Mewhu was standing well clear, watching the groaning automobile with startled silver eyes. “Come on in,” said Jack, beckoning. Mewhu backed off.
“Mewhu!” cried Molly, putting her head out the rear door. Mewhu said. “Yowk,” and came instantly. Molly opened the door and he climbed in, and Molly shouted with laughter when he crouched down on the floor, and made him get up on the seat. Jack pulled around the house, stopped, pi
cked up Mewhu’s jet rod, blew a kiss through the window to Iris, and they were off.

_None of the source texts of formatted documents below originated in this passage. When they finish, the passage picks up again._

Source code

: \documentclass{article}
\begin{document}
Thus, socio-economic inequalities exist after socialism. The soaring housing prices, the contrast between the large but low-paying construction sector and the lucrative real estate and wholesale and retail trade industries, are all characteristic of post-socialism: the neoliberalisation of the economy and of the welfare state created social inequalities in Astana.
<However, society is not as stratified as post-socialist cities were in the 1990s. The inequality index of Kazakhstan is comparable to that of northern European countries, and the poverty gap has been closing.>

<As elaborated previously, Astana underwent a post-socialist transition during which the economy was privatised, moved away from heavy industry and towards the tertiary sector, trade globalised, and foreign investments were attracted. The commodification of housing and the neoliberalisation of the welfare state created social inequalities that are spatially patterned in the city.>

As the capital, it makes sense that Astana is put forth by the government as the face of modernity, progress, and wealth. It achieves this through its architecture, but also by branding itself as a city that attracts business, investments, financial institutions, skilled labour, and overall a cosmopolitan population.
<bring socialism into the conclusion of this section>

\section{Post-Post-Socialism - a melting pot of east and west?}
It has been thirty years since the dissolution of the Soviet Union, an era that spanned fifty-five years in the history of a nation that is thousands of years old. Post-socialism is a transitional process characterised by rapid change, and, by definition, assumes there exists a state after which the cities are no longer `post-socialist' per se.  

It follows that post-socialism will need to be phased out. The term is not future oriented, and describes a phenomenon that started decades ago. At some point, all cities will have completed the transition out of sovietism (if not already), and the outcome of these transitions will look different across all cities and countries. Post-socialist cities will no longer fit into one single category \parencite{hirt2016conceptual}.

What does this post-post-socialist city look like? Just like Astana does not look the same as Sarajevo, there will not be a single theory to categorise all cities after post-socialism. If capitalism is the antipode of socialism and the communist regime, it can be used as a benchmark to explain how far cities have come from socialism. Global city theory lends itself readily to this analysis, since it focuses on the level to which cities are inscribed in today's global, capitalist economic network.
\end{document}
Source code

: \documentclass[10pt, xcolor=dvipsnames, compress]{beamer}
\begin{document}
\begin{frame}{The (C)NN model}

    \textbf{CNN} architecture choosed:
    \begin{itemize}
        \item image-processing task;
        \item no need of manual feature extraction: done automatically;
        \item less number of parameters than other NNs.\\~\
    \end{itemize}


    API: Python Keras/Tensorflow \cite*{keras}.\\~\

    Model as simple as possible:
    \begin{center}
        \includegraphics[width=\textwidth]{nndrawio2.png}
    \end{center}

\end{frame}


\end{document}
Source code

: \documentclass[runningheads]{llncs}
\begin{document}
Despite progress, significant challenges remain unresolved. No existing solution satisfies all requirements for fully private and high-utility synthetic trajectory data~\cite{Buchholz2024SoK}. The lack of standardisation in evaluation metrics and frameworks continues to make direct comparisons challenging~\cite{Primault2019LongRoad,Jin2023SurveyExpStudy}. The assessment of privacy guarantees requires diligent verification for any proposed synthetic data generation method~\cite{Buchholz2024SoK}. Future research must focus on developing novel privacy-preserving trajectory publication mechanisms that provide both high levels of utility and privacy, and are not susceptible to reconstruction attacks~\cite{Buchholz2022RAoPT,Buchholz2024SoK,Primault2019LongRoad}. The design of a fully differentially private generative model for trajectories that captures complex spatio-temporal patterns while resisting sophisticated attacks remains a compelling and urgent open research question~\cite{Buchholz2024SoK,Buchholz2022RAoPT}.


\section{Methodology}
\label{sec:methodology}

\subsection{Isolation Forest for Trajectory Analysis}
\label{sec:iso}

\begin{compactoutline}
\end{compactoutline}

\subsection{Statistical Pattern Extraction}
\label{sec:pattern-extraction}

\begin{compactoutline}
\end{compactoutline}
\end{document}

Forty minutes later they wheeled up to the airport after an ecstatic ride during which Molly had kept up a running fire of descriptive commentary on the wonders of a terrestrial countryside. Mewhu had goggled and ogled in a most satisfactory fashion, listening spellbound to the child—sometimes Jack would have sworn that the silver man understood everything she said—and uttering little shrieks, exclamatory mewings, and interrogative peeps.
“Now,” said Jack, when he had parked at the field boundary, “you two stay in the car for a while. I’m going to speak to Mr. Zinsser and see if he’ll come out and meet Mewhu. Molly, do you think that you can make Mewhu understand that he’s to stay in the car, and out of sight? You see, if other people see him, they’ll want to ask a lot of silly questions, and we don’t want to embarrass him, do we?”